§ **REQUIREMENT**
Select every line containing the word "strategy" from the material, and copy those lines.

- - -

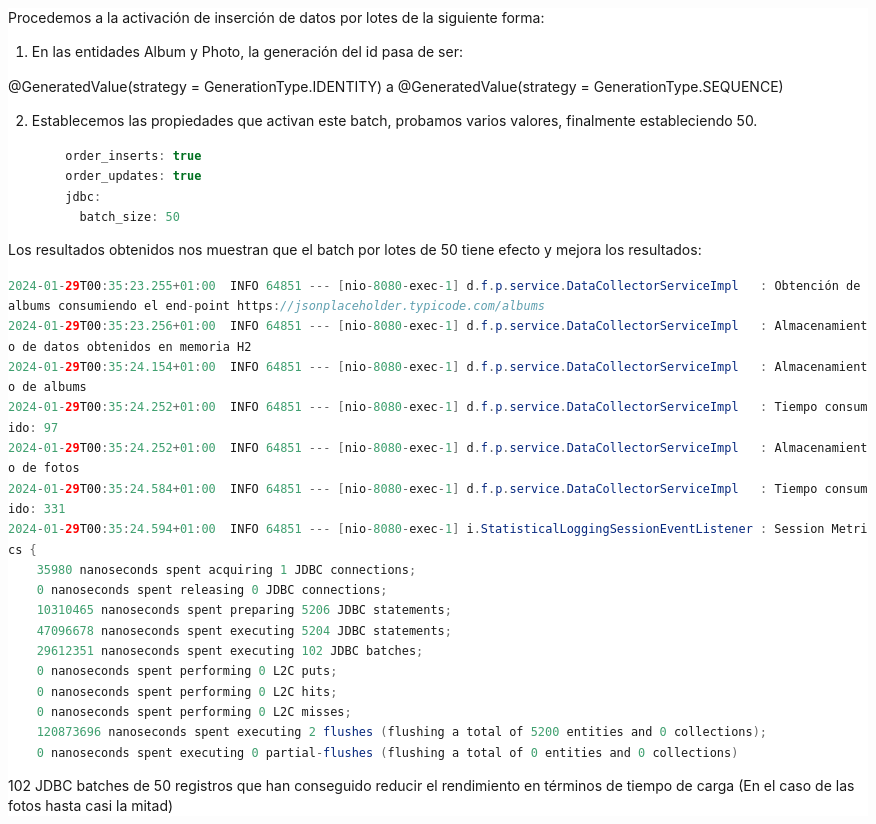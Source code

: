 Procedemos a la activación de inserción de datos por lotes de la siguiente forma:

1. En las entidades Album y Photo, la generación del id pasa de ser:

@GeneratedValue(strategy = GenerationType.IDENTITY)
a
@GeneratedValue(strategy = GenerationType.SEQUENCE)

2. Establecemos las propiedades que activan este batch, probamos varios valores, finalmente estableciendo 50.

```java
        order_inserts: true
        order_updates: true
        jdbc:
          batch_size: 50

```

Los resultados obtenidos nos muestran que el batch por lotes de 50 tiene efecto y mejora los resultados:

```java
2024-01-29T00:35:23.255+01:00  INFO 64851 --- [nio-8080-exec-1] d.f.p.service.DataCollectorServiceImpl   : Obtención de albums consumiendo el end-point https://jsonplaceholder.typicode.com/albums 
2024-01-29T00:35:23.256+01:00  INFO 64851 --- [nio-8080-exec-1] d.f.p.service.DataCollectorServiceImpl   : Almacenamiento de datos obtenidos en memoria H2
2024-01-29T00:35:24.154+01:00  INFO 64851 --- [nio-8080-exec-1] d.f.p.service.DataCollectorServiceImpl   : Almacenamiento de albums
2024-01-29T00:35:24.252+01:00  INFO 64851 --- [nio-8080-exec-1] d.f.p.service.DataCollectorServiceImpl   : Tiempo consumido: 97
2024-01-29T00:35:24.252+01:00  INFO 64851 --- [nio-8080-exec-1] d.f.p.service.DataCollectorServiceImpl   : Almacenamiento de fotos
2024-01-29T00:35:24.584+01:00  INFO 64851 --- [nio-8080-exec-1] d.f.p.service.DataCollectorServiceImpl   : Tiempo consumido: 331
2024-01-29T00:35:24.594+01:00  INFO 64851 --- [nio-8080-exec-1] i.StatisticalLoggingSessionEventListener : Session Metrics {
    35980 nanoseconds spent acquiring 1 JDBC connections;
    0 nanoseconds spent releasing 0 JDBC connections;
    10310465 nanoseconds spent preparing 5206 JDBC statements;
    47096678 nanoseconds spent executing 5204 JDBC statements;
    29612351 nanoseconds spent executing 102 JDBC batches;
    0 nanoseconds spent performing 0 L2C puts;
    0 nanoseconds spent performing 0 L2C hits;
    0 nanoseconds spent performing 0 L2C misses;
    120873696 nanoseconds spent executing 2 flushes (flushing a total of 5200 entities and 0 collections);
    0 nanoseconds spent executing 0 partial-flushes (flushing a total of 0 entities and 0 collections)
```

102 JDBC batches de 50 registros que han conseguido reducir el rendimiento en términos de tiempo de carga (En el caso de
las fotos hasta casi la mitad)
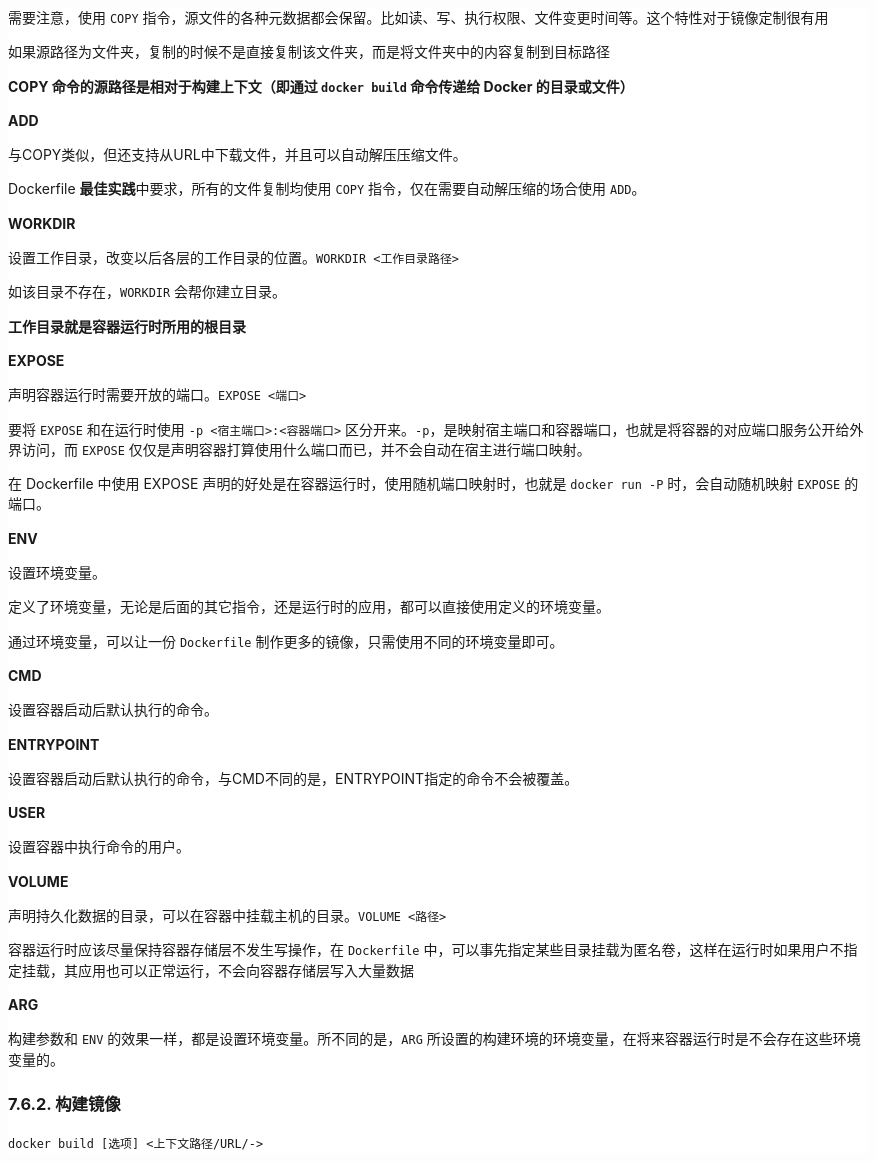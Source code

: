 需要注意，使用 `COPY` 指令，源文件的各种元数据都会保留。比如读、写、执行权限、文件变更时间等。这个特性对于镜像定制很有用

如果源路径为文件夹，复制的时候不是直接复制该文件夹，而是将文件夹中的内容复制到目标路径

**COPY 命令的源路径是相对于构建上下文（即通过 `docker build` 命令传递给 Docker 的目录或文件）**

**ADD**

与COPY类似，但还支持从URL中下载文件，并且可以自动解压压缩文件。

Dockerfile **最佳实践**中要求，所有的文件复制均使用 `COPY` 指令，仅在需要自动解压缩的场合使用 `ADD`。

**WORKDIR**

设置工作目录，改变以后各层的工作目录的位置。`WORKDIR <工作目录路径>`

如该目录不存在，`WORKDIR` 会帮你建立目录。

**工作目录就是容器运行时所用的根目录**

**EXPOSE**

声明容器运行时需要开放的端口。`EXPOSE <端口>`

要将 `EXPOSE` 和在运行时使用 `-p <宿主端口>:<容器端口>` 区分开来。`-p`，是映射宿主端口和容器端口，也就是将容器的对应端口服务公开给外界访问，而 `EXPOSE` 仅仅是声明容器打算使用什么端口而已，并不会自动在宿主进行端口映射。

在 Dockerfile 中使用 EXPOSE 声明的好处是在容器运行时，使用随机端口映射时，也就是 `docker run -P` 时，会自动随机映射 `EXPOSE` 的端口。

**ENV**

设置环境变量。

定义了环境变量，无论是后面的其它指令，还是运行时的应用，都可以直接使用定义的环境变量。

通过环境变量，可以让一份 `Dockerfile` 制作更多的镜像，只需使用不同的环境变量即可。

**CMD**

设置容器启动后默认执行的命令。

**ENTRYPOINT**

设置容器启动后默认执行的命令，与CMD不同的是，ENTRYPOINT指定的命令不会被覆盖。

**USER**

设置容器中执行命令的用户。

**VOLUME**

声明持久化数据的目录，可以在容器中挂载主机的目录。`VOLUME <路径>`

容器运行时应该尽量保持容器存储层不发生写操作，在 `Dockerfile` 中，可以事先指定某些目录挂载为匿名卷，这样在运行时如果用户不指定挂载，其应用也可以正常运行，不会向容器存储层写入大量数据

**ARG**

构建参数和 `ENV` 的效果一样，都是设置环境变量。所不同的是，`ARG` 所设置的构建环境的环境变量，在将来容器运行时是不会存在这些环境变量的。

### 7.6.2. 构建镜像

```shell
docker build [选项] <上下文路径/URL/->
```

- - -

§ **EXERCISE RESULT**
@GeneratedValue(strategy = GenerationType.IDENTITY)
@GeneratedValue(strategy = GenerationType.SEQUENCE)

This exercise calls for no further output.